La révolte populaire qui a éclaté dans l'est de la Libye, la semaine dernière, a atteint Tripoli dimanche. Ce même jour, le fils du colonel Kadhafi, Saïf al-Islam, a adressé à son peuple un discours à faire dresser les cheveux sur la tête. Si la rébellion ne s'arrête pas, a-t-il averti, «des rivières de sang» couleront dans le pays.

Il ne fallait pas être particulièrement malin pour en déduire que la crise libyenne risquait de dégénérer. Pourtant, le lendemain, Ottawa n'avait toujours pas la moindre intention de rapatrier les quelques centaines de Canadiens coincés en Libye. Et il a fallu attendre une journée de plus avant que le gouvernement canadien ne se décide à mettre en place son plan d'évacuation.

Une journée, ce n'est pas beaucoup. Mais en situation d'urgence, ça peut aussi faire toute la différence. Chaque jour, la capitale libyenne s'est enfoncée davantage dans l'horreur et le chaos.
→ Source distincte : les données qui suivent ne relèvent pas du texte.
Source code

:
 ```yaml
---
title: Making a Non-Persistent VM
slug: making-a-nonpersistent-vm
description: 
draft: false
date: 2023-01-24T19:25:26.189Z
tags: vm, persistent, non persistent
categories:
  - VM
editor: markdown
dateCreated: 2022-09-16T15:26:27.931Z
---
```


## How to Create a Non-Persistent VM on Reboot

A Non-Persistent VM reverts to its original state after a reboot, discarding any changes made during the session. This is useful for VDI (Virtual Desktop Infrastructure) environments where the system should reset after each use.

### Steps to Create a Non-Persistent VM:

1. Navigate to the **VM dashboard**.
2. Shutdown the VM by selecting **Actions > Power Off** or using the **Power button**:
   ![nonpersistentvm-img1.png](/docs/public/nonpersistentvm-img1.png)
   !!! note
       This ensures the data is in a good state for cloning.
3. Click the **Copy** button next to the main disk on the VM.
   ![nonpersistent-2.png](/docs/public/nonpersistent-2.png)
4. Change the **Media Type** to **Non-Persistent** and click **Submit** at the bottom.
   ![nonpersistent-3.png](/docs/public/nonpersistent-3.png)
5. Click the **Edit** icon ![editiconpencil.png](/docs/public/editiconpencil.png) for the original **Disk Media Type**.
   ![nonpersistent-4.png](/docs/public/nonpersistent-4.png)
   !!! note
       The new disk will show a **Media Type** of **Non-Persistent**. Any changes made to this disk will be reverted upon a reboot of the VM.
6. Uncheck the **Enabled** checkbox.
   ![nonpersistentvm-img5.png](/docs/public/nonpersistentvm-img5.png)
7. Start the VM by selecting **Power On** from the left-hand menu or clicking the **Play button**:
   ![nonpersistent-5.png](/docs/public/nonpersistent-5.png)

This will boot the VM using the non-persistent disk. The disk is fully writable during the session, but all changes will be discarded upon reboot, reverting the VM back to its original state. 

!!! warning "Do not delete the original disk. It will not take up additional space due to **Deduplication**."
La ville est fermée aux médias et coupée du monde. Les témoignages de ceux qui ont réussi à la fuir confirment, hélas, que Saïf al-Islam n'avait pas lancé ses menaces en l'air.

Hier, plusieurs compagnies aériennes ont décidé de ne plus atterrir à Tripoli, pour des raisons de sécurité. L'avion nolisé qui devait ramener une centaine de Canadiens n'a pas pu se poser lui non plus, faute d'assurances. Pendant toute la journée, Ottawa a cherché des solutions de rechange. La majorité des Canadiens qui attendaient à l'aéroport de la capitale ont finalement pu être répartis dans des appareils affrétés par d'autres pays. On imagine les heures d'angoisse et d'incertitude qu'ils ont dû vivre dans un aéroport bondé de voyageurs au bord de la panique. Un avion militaire canadien pourrait aussi arriver à Tripoli aujourd'hui - si les autorités libyennes le laissent atterrir, il va de soi.

D'autres pays ont été plus rapides à rapatrier leur monde. La Turquie, par exemple, a dépêché deux navires pour ramener 3000 de ses citoyens dès mercredi. Idem pour la Grande-Bretagne, qui a pu organiser deux vols de Tripoli, l'un mercredi, l'autre hier. Ce qui n'a pas empêché le premier ministre David Cameron de se confondre en excuses pour la lenteur avec laquelle son gouvernement a rapatrié ses compatriotes. Il s'est dit désolé pour ce retard, a assuré qu'il en tirerait des leçons et a même promis une enquête pour faire la lumière sur ce retard.

C'est tout un contraste avec l'attitude d'Ottawa, qui a pourtant traîné les pieds autrement plus longtemps. Or, hier, le ministre Lawrence Cannon n'avait pas d'excuses à offrir aux Canadiens. Lors d'un arrêt à Rome, il s'est contenté de publier une déclaration pour faire le point sur la situation et exhorter ses compatriotes à quitter la Libye. Fort bien, mais comment?

La situation en Libye est extrême. Cerné de toute part, abandonné par ses collaborateurs, le «guide suprême» semble prêt à tout saccager avant de couler. La crise, ici, a atteint une gravité que l'on n'a pas vue en Tunisie ou en Égypte. N'empêche: les atermoiements canadiens n'en relèvent pas moins d'un gros cafouillage. Dont Ottawa a intérêt à tirer une bonne leçon avant qu'un prochain soulèvement populaire ne fasse vaciller une nouvelle dictature au Moyen-Orient.